There are no scandals disclosed in this memoir. Elwes appears to love everyone involved with the project and has nothing bad to say about anyone, except for himself and his own occasional stupidity. Without scandals this might be a bit dull for anyone who isn't a fan of the movie. But I unashamedly love this movie, so for me, Elwes’s reminiscences were perfect. I re-watched the movie the day I finished the book, this time watching for the scenes Elwes specifically discusses, such as the scene he had to film immediately after breaking his toe when he crashed André the Giant's ATV. Once you know this happened, you can spot the slight limping and the favouring of the foot in the scene. Coincidentally, this is also the scene where he delivers the line
Life is Pain. Anyone who says different is trying to sell you something. Life was indeed pain for Elwes for several weeks after this, especially as he still had to continue with his daily fencing training in addition to his filming schedule.
There are some really great reminiscences in this book. The chapter on the fencing training for the sword fight was especially interesting to me. Both Elwes and Mandy Patinkin trained nine to five, five days a week for two and a half weeks before filming started, then kept up their training every day of the four months of shooting in every free moment they had between takes. Both went from fencing novices to being proficient enough to complete the entire fight sequence (minus the acrobatics) in a single take without mistake, and with the strength to repeat this multiple times a day for four days, as the fight was shot from every conceivable angle and point of view. This scene was the reason I first watched the movie - my fencing instructor at university told all of us that fighting with that much skill while keeping up the witty repartee was what we each had to aspire to.
The stories of the few days Billy Crystal was on set are also particularly great reading, as Crystal improvised different jokes with every re-take. Some of the funniest lines in the movie were ad-libs, such as adding to the original line of
The king's stinking son fired me the additional words
and thank you so much for bringing up such a painful subject. While you're at it, why don't you give me a nice paper cut and pour lemon juice on it? However, not all of Crystal's improvs made the final cut, as lines such as
Don't rush me, sonny. I had a difficult night last night. I found my nephew with a sheep! were deemed a little too blue for a family friendly movie.
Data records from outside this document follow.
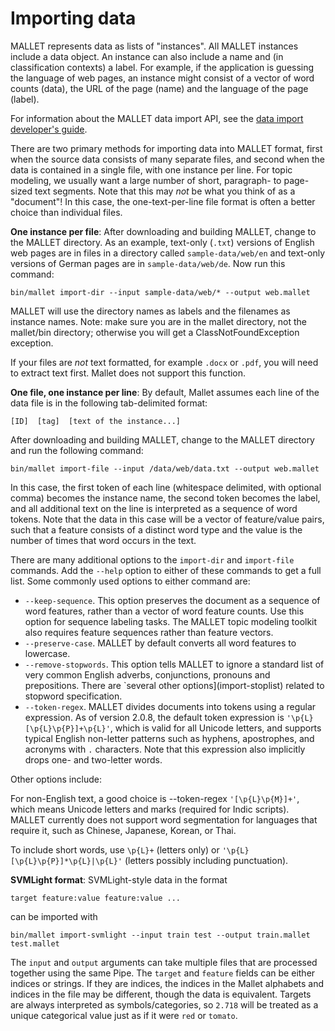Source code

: # Importing data

MALLET represents data as lists of "instances". All MALLET instances include a data object. An instance can also include a name and (in classification contexts) a label. For example, if the application is guessing the language of web pages, an instance might consist of a vector of word counts (data), the URL of the page (name) and the language of the page (label).

For information about the MALLET data import API, see the [data import developer's guide](import-devel).

There are two primary methods for importing data into MALLET format, first when the source data consists of many separate files, and second when the data is contained in a single file, with one instance per line.
For topic modeling, we usually want a large number of short, paragraph- to page-sized text segments. Note that this may *not* be what you think of as a "document"! In this case, the one-text-per-line file format is often a better choice than individual files.

**One instance per file**: After downloading and building MALLET, change to the MALLET directory. As an example, text-only (`.txt`) versions of English web pages are in files in a directory called `sample-data/web/en` and text-only versions of German pages are in `sample-data/web/de`. Now run this command:

    bin/mallet import-dir --input sample-data/web/* --output web.mallet

MALLET will use the directory names as labels and the filenames as instance names. Note: make sure you are in the mallet directory, not the mallet/bin directory; otherwise you will get a ClassNotFoundException exception.

If your files are *not* text formatted, for example `.docx` or `.pdf`, you will need to extract text first. Mallet does not support this function.

**One file, one instance per line**: By default, Mallet assumes each line of the data file is in the following tab-delimited format:

    [ID]  [tag]  [text of the instance...]

After downloading and building MALLET, change to the MALLET directory and run the following command:

    bin/mallet import-file --input /data/web/data.txt --output web.mallet

In this case, the first token of each line (whitespace delimited, with optional comma) becomes the instance name, the second token becomes the label, and all additional text on the line is interpreted as a sequence of word tokens. Note that the data in this case will be a vector of feature/value pairs, such that a feature consists of a distinct word type and the value is the number of times that word occurs in the text.

There are many additional options to the `import-dir` and `import-file` commands. Add the `--help` option to either of these commands to get a full list. Some commonly used options to either command are:

* `--keep-sequence`. This option preserves the document as a sequence of word features, rather than a vector of word feature counts. Use this option for sequence labeling tasks. The MALLET topic modeling toolkit also requires feature sequences rather than feature vectors.
* `--preserve-case`. MALLET by default converts all word features to lowercase.
* `--remove-stopwords`. This option tells MALLET to ignore a standard list of very common English adverbs, conjunctions, pronouns and prepositions. There are `several other options](import-stoplist) related to stopword specification.
* `--token-regex`. MALLET divides documents into tokens using a regular expression. As of version 2.0.8, the default token expression is `'\p{L}[\p{L}\p{P}]+\p{L}'`, which is valid for all Unicode letters, and supports typical English non-letter patterns such as hyphens, apostrophes, and acronyms with `.` characters. Note that this expression also implicitly drops one- and two-letter words.

Other options include:

For non-English text, a good choice is --token-regex `'[\p{L}\p{M}]+'`, which means Unicode letters and marks (required for Indic scripts). MALLET currently does not support word segmentation for languages that require it, such as Chinese, Japanese, Korean, or Thai.

To include short words, use `\p{L}+` (letters only) or `'\p{L}[\p{L}\p{P}]*\p{L}|\p{L}'` (letters possibly including punctuation).

**SVMLight format**: SVMLight-style data in the format

    target feature:value feature:value ...

can be imported with

    bin/mallet import-svmlight --input train test --output train.mallet test.mallet

The `input` and `output` arguments can take multiple files that are processed together using the same Pipe. The `target` and `feature` fields can be either indices or strings. If they are indices, the indices in the Mallet alphabets and indices in the file may be different, though the data is equivalent. Targets are always interpreted as symbols/categories, so `2.718` will be treated as a unique categorical value just as if it were `red` or `tomato`.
Apparently, Rob Reiner, the director, was banished from the soundstage for these scenes by the sound department, for laughing too much at Crystal's performances. And Elwes was banished with him, after he botched a number of takes by laughing when he was supposedly (mostly) dead. It was stories like this and many similar ones that makes this memoir such a great read for any fan of the movie.
Overall, this was a great book to both read and to listen to. Highly recommended to anyone who loves The Princess Bride.
The limited-edition poster which came with my edition of the book
Cary Elwes as Westley, the farm hand
25th anniversary cast reunion for The Princess Bride
Westley and Inigo Montoya (Mandy Patinkin) in the fight scene. Except for the acrobatic stunts, the fight scene was performed entirely by Elwes and Patinkin who spent months training to become expert swordsmen for the ‘greatest swordfight in modern history’.